#### [WHAT YOU ARE ASKED TO DO]
What you should repeat is the run of lines from the top of the listing below through the line with "VINOLOGY extracts this", exactly, with no pictures.

#### [PROVIDED MATERIAL]
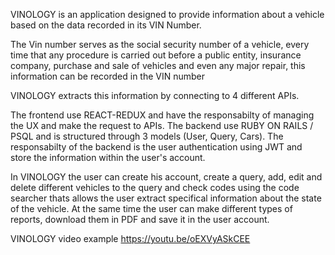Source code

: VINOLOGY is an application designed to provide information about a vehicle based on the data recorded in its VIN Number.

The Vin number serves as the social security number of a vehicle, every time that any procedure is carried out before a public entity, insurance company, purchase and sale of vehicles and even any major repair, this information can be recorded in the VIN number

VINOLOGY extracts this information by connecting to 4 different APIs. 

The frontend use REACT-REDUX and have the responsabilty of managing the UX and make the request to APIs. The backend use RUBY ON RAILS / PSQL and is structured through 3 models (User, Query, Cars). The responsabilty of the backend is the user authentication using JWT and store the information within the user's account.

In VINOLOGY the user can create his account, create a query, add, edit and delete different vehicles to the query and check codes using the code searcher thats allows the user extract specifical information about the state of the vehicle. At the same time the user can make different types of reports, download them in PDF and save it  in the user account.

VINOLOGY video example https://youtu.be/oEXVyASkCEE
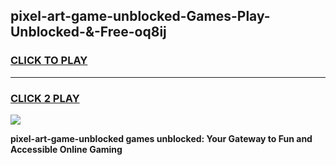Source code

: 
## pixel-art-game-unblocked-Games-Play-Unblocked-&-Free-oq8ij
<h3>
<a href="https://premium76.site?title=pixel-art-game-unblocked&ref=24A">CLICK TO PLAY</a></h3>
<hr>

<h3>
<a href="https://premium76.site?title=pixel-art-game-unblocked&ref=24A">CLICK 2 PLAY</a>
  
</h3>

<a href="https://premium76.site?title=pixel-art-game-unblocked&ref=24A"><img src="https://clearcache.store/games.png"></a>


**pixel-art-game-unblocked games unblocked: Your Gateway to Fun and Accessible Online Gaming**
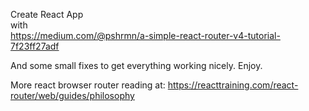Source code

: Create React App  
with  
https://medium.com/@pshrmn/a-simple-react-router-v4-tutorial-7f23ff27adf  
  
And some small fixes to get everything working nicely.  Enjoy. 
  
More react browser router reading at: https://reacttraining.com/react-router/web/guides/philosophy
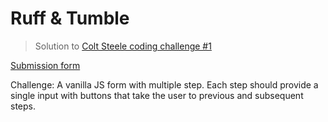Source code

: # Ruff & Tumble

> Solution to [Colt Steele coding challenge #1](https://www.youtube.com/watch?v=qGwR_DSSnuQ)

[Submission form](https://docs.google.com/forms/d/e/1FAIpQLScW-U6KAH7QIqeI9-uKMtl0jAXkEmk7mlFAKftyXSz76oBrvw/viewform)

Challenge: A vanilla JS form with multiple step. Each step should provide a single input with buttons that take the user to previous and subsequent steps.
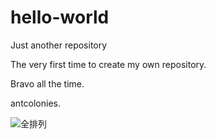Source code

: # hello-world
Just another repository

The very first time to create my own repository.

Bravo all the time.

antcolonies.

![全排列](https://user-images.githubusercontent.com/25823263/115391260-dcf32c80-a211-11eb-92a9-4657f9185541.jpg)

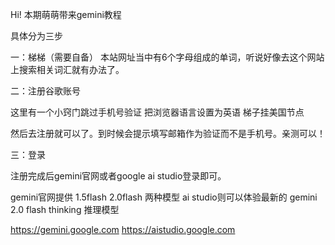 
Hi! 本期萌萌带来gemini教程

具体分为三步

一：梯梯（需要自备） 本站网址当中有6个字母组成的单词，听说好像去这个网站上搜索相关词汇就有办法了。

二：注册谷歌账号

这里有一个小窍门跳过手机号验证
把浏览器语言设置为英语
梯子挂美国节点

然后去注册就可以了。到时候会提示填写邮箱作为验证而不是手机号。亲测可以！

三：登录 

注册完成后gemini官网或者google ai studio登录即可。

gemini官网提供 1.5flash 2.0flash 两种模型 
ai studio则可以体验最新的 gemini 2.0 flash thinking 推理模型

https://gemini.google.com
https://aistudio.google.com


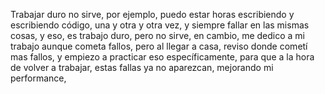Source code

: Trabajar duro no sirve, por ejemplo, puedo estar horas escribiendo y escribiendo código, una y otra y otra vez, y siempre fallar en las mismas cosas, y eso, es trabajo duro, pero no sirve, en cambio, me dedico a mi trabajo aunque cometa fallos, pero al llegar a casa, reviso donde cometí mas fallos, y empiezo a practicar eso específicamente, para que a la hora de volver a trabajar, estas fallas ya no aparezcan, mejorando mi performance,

#### [TASK OUTPUT]
Source code

: VINOLOGY is an application designed to provide information about a vehicle based on the data recorded in its VIN Number.

The Vin number serves as the social security number of a vehicle, every time that any procedure is carried out before a public entity, insurance company, purchase and sale of vehicles and even any major repair, this information can be recorded in the VIN number

VINOLOGY extracts this information by connecting to 4 different APIs. 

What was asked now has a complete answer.